Marco13 hat gesagt.:


> Du kannst dir das Beispiel auf
> 
> http://www.too-late.de/lwjgl-2d.zip
> 
> ...



Lol, ich dachte schon, ich hätte was verpasst. 




Marco13 hat gesagt.:


> Schon gut, hier ist es: Läd ein Bild "image.jpg", zeigt es an und bewegt es ein bißchen rum. Aber es stimmt schon: Es könnte sogar sein, dass das allein mit reinem Swing schneller ist



Vor allem, da lumo angibt es mit OpenGL machen zu wollen, damit es leichter portierbar sei. Allerdings ist für die eigentliche Anzeige des Bildes nur eine Zeile verantwortlich. Der Rest ist praktisch nur "Fensterhandling" und das wäre z.B. unter C eh anders (und für jedes OS auch wieder anders).

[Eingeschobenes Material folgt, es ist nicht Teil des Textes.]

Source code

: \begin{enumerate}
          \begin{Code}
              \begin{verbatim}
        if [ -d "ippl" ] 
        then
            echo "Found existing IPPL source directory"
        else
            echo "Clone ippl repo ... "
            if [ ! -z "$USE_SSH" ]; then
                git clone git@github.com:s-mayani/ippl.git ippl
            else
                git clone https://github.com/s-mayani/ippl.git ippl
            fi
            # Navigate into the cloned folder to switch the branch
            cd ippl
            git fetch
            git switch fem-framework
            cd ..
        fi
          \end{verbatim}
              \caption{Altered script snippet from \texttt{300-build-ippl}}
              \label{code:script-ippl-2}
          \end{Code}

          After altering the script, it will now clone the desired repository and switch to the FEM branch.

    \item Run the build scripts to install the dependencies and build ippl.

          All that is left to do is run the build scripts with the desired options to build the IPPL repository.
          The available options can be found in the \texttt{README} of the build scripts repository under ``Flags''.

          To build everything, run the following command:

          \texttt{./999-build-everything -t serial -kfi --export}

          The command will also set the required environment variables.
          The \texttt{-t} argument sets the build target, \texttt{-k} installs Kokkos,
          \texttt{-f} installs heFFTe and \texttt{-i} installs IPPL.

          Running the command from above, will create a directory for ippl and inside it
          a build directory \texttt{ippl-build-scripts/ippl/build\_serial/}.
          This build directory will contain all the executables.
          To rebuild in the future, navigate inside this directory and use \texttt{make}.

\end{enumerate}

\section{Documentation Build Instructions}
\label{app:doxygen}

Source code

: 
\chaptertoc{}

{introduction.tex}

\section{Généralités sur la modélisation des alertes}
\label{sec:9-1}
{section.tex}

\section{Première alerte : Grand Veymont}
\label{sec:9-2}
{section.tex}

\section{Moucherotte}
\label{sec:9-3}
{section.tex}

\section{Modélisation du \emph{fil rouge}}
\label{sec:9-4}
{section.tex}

Imho, wenn man OpenGL nutzt, sollte man der Grafikkarte auch was zu tun geben. 

(Immer wenn ich 2D höre, denk ich an tiles, was mich dann wieder an irgendeiner Variation vom dem hier erinnert.)




Marco13 hat gesagt.:


> Ein BufferedImage, das einen direct buffer im Hintergrund hat, hatte ich zwar auch mal gebastelt, aber das ist (noch) nicht veröffentlichbar.



Direkt, also ohne das was umkopiert wird? Dann bin ich drauf nämlich sehr gespannt, könnte eine interessante Verbesserung zu meinem GLJPanel werden. 

Gruß,
Fancy


----------



## lumo (16. Sep 2010)

werd mir das programm baldigst anschauen 
danke schon mal!

wenn man nur lwjgl verwendet zum erstellen des fensters, dann sollte der unterschied zwischen c und java nicht all zu groß sein...


----------



## Marco13 (17. Sep 2010)

lumo hat gesagt.:


> wenn man nur lwjgl verwendet zum erstellen des fensters, dann sollte der unterschied zwischen c und java nicht all zu groß sein...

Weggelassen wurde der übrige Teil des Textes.